Je les ai revus tous les deux durant l'été 2000 et j'ai pu prendre la mesure des distances et des éloignements qui sont autant de signes d'évolution de la société marocaine et en même temps de la fermeture de ses passerelles politiques et du déficit sinon l'inexistence de véritables issues pratiques vers l'avenir.



Si je n'ai pas partagé- par choix politique - le cheminement que je jugeais saccadé et quelque peu improvisé et parfois même chaotique de Driss Benzekri , je n'ai à aucun moment, douté de sa sincérité et de sa volonté de provoquer, sinon promouvoir la rencontre consciente ou non, spontanée ou précédée de mille artifices, de manière globale ou parcellaire du peuple marocain avec son histoire. Pensait-il avoir terminé sa mission, je ne peux qu’en douter. A-t-il eu, pendant les courts moments de répit que la maladie lui laissait , la lucidité quant au chemin qui restait à parcourir, je ne peux en douter. Il a imaginé une approche et, a choisi de la mener de manière progressive, offrant les derniers temps il est vrai, peu de résistance aux opportunistes et arrivistes de tout bord et négligeant de ce fait probablement les bénéfices certains d’une véritable articulation avec la société réelle.



On peut épiloguer longtemps sur l'efficacité et la diversité des approches, mais une constante chronique demeure prédominante dans le corpus politique marocain: son inertie. Toutes les initiatives, même prises à bon escient et de manière sincère et même au plus haut niveau et par le roi lui-même, se trouvent confrontées à cette inertie qui finit par ne plus fabriquer que des mécanismes d'attente et non de véritables instances de mouvement. C'est là que demeure toute la complexité du Maroc politique de cette dernière décennie et, c’est de ce fond de vérité que j’ai discuté avec Mohamed Baroudi durant l’été 2003.



J'ai pu me rendre compte à quel point la densité de ses aspirations à un monde simplement juste, jointes à son refus entier de toute tentation des solutions faciles et toutes faites, ont crée chez lui l'intensité de cette résistance rare et sublimée jusqu'à son extrême. Est-il victime simplement de son intégrité ou est-il acteur d’un refus érigé en principe ?

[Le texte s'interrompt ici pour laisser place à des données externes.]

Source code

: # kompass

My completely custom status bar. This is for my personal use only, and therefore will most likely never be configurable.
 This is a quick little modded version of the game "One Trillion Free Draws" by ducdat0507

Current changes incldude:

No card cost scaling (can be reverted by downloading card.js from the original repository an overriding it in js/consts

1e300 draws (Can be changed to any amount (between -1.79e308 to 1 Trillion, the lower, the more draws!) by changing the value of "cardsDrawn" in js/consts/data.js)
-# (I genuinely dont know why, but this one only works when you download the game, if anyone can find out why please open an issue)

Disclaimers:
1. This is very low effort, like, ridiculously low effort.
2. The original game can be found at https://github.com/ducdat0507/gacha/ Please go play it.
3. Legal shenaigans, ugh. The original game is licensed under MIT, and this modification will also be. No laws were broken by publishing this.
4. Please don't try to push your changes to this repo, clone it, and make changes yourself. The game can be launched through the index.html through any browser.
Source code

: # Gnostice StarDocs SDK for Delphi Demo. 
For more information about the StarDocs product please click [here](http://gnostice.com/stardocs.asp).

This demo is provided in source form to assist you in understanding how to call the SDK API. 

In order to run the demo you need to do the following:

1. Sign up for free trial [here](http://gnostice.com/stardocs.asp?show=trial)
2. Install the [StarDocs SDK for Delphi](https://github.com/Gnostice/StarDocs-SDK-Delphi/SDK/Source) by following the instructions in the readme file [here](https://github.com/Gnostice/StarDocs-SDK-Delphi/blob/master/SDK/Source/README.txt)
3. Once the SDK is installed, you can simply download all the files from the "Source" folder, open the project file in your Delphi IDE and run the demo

En tout cas, s’il est une victime exemplaire aujourd’hui des atermoiements de la classe politique, des pratiques des semi-mesures et de leurs contraires au plus haut niveau de l’Etat et des blocages du système politique en face des attentes longtemps contenues d’une grande partie de la société marocaine, c’est bien Mohamed Baroudi. Victime des soubresauts politiques des années soixante et leurs corollaires en terme de répression gravissime, il est aujourd’hui encore exilé, non par simple choix théorique ou par luxure, mais par le besoin exprimé d’une véritable vision d’envergure à la fois vers le passé comme déterminant du présent et, vers l’avenir comme cadre d’épanouissement et de réception des aspirations de tous. Finalement, Mohamed Baroudi, au-delà de toutes les analyses et conjectures n’est que l’illustration du fait que si la réconciliation a bien été voulue, sincèrement désirée, elle n’a pu avoir lieu. Même en se plaçant d’un point de vue manichéen, on ne peut que se demander de quelle forme d’inappétence, notre pays est frappé, pour que ses filles et ses fils échouent continuellement, même dans les circonstances les plus favorables à produire les mécanismes adéquats de leur harmonie.



Le système politique marocain serait-il à ce point stérile à produire les conditions minimales d’une véritable réconciliation, où Mohamed Baroudi et d’autres dans des cas similaires ne restent pas devant la porte, mais en franchissent bel et bien le seuil pour participer- et de manière même légitimement contradictoire et pacifique, si telle est leur vision- à la marche de leur pays.



Pourtant, ces conditions minimales existent. D’autres expériences de par le monde le montrent bien, et la société marocaine possède ses propres ressorts pour les générer, les adopter et les faire fonctionner, si certains, engoncés qu’ils sont dans des visions étroites et un opportunisme dégénéré n’orientent le pays vers de simples exutoires en lieu et place de véritables issues politiques.



Mohamed Baroudi demeurera ce cas de conscience qui infirme toutes les prétentions et rappelle que l’intelligence doit être mise en œuvre pour que notre pays soit celui de tous les siens.